EXERCISE GOAL
Your answer should contain only the lines from the top of the data below down through the one with "implementation of the", transcribed exactly and without pictures; please include nothing more.

BEGIN DATASET RECORDS

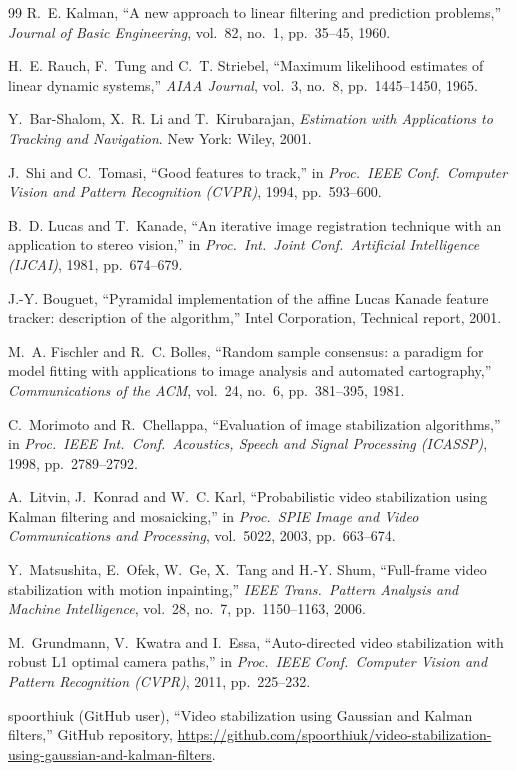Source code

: \documentclass[11pt,a4paper]{article}
\begin{document}
\begin{thebibliography}{99}
R.~E. Kalman, ``A new approach to linear filtering and prediction problems,''
\emph{Journal of Basic Engineering}, vol.~82, no.~1, pp.~35--45, 1960.

H.~E. Rauch, F.~Tung and C.~T. Striebel, ``Maximum likelihood estimates of linear dynamic
systems,'' \emph{AIAA Journal}, vol.~3, no.~8, pp.~1445--1450, 1965.

Y.~Bar-Shalom, X.~R. Li and T.~Kirubarajan, \emph{Estimation with Applications to Tracking
and Navigation}. New York: Wiley, 2001.

J.~Shi and C.~Tomasi, ``Good features to track,'' in \emph{Proc.\ IEEE Conf.\ Computer Vision
and Pattern Recognition (CVPR)}, 1994, pp.~593--600.

B.~D. Lucas and T.~Kanade, ``An iterative image registration technique with an application to
stereo vision,'' in \emph{Proc.\ Int.\ Joint Conf.\ Artificial Intelligence (IJCAI)}, 1981,
pp.~674--679.

J.-Y. Bouguet, ``Pyramidal implementation of the affine Lucas Kanade feature tracker:
description of the algorithm,'' Intel Corporation, Technical report, 2001.

M.~A. Fischler and R.~C. Bolles, ``Random sample consensus: a paradigm for model fitting with
applications to image analysis and automated cartography,'' \emph{Communications of the ACM},
vol.~24, no.~6, pp.~381--395, 1981.

C.~Morimoto and R.~Chellappa, ``Evaluation of image stabilization algorithms,'' in
\emph{Proc.\ IEEE Int.\ Conf.\ Acoustics, Speech and Signal Processing (ICASSP)}, 1998,
pp.~2789--2792.

A.~Litvin, J.~Konrad and W.~C. Karl, ``Probabilistic video stabilization using Kalman filtering
and mosaicking,'' in \emph{Proc.\ SPIE Image and Video Communications and Processing},
vol.~5022, 2003, pp.~663--674.

Y.~Matsushita, E.~Ofek, W.~Ge, X.~Tang and H.-Y. Shum, ``Full-frame video stabilization with
motion inpainting,'' \emph{IEEE Trans.\ Pattern Analysis and Machine Intelligence}, vol.~28,
no.~7, pp.~1150--1163, 2006.

M.~Grundmann, V.~Kwatra and I.~Essa, ``Auto-directed video stabilization with robust L1 optimal
camera paths,'' in \emph{Proc.\ IEEE Conf.\ Computer Vision and Pattern Recognition (CVPR)},
2011, pp.~225--232.

spoorthiuk (GitHub user), ``Video stabilization using Gaussian and Kalman filters,'' GitHub repository,
\url{https://github.com/spoorthiuk/video-stabilization-using-gaussian-and-kalman-filters}.
\end{thebibliography}
\end{document}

END DATASET RECORDS

FINISHED EXERCISE
Source code

: \documentclass[11pt,a4paper]{article}
\begin{document}
\begin{thebibliography}{99}
R.~E. Kalman, ``A new approach to linear filtering and prediction problems,''
\emph{Journal of Basic Engineering}, vol.~82, no.~1, pp.~35--45, 1960.

H.~E. Rauch, F.~Tung and C.~T. Striebel, ``Maximum likelihood estimates of linear dynamic
systems,'' \emph{AIAA Journal}, vol.~3, no.~8, pp.~1445--1450, 1965.

Y.~Bar-Shalom, X.~R. Li and T.~Kirubarajan, \emph{Estimation with Applications to Tracking
and Navigation}. New York: Wiley, 2001.

J.~Shi and C.~Tomasi, ``Good features to track,'' in \emph{Proc.\ IEEE Conf.\ Computer Vision
and Pattern Recognition (CVPR)}, 1994, pp.~593--600.

B.~D. Lucas and T.~Kanade, ``An iterative image registration technique with an application to
stereo vision,'' in \emph{Proc.\ Int.\ Joint Conf.\ Artificial Intelligence (IJCAI)}, 1981,
pp.~674--679.

J.-Y. Bouguet, ``Pyramidal implementation of the affine Lucas Kanade feature tracker:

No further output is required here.